Aim of the task:
Take the data below and copy exactly the lines starting at the one with "of five public" and finishing at the one with "WHEREAS, such an", both included.

Records supplied:

-.-.-

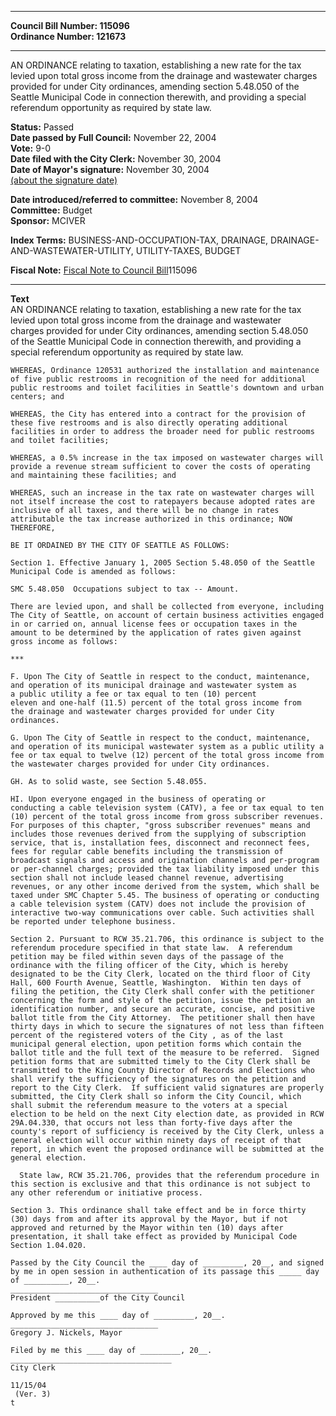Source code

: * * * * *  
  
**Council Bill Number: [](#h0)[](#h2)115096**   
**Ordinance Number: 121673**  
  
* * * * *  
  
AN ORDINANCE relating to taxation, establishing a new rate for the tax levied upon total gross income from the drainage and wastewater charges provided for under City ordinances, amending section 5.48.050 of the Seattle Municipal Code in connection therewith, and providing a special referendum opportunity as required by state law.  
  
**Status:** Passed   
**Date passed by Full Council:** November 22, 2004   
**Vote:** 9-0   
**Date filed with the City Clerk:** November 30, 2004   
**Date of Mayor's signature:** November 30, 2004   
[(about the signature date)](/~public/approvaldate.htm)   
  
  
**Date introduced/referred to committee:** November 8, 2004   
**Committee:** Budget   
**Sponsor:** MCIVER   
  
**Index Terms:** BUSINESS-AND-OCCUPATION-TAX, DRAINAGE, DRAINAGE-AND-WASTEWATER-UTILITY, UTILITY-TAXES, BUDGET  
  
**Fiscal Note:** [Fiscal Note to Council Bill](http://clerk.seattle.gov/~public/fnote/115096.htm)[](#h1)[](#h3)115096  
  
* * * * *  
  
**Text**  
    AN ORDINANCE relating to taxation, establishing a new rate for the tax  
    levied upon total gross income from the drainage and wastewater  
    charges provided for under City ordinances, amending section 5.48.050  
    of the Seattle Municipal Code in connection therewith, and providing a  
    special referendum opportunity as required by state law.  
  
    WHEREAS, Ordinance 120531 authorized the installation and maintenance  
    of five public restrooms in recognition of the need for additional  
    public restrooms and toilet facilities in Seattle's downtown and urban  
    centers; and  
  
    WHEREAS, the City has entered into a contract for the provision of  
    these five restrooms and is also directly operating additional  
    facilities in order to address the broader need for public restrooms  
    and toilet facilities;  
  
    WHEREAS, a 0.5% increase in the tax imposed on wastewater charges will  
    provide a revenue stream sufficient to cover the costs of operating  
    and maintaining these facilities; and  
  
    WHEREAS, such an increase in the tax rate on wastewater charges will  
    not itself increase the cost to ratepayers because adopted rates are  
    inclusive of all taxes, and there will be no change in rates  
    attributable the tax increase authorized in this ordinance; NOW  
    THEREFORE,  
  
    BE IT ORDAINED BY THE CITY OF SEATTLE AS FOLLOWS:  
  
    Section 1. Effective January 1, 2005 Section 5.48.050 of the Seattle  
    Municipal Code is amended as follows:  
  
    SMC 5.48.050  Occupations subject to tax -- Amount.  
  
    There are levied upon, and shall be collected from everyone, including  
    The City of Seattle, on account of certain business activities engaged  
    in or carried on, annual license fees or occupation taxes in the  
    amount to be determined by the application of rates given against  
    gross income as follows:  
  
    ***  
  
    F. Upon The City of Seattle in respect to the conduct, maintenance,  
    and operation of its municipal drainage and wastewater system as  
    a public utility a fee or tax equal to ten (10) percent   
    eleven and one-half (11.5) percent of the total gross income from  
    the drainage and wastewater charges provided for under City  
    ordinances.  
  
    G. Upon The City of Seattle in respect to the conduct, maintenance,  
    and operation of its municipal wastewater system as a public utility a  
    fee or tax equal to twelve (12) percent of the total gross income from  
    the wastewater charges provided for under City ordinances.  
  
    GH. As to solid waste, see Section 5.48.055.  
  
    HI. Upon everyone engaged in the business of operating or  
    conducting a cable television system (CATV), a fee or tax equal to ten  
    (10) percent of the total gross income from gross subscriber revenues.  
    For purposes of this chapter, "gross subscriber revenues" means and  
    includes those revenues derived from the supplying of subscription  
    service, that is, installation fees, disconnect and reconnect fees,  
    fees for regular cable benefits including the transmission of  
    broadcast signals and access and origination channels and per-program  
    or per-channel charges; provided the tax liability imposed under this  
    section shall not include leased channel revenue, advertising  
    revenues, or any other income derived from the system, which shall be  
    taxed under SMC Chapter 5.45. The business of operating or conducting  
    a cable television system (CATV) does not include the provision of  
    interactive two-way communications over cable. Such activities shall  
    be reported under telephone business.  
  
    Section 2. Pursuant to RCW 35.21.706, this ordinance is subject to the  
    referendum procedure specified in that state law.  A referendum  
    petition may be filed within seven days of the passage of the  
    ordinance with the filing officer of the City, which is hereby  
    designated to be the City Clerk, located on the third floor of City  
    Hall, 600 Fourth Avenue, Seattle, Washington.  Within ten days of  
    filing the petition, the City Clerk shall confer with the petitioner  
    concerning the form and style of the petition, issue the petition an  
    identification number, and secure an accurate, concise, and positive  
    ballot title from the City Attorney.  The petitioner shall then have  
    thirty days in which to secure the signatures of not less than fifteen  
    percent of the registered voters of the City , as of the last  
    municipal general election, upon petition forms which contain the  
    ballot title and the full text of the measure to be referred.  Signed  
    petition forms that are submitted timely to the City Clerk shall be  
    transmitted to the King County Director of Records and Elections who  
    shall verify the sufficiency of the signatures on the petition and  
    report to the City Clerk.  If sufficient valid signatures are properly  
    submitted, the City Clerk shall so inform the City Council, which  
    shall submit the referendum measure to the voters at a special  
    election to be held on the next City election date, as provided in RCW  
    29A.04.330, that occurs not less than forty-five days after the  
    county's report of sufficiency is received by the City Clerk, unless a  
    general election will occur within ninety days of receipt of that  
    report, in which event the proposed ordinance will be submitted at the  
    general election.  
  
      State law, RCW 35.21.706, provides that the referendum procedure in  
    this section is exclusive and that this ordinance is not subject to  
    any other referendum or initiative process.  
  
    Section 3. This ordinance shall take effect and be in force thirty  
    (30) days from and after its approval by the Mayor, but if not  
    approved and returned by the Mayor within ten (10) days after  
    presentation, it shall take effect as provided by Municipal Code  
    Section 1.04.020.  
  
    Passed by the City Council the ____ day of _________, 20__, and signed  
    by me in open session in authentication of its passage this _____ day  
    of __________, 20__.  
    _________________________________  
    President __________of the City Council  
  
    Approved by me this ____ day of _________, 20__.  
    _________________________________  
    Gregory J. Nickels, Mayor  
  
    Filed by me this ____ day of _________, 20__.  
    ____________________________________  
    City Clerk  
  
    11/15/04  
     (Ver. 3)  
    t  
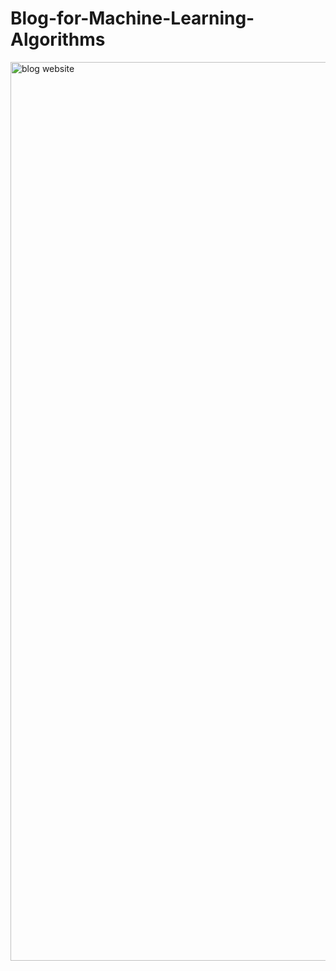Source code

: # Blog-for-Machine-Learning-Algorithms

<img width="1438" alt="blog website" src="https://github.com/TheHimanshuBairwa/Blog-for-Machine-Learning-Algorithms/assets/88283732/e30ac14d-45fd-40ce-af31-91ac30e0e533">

-.-.-

Response to the task:
    of five public restrooms in recognition of the need for additional  
    public restrooms and toilet facilities in Seattle's downtown and urban  
    centers; and  
  
    WHEREAS, the City has entered into a contract for the provision of  
    these five restrooms and is also directly operating additional  
    facilities in order to address the broader need for public restrooms  
    and toilet facilities;  
  
    WHEREAS, a 0.5% increase in the tax imposed on wastewater charges will  
    provide a revenue stream sufficient to cover the costs of operating  
    and maintaining these facilities; and  
  
    WHEREAS, such an increase in the tax rate on wastewater charges will  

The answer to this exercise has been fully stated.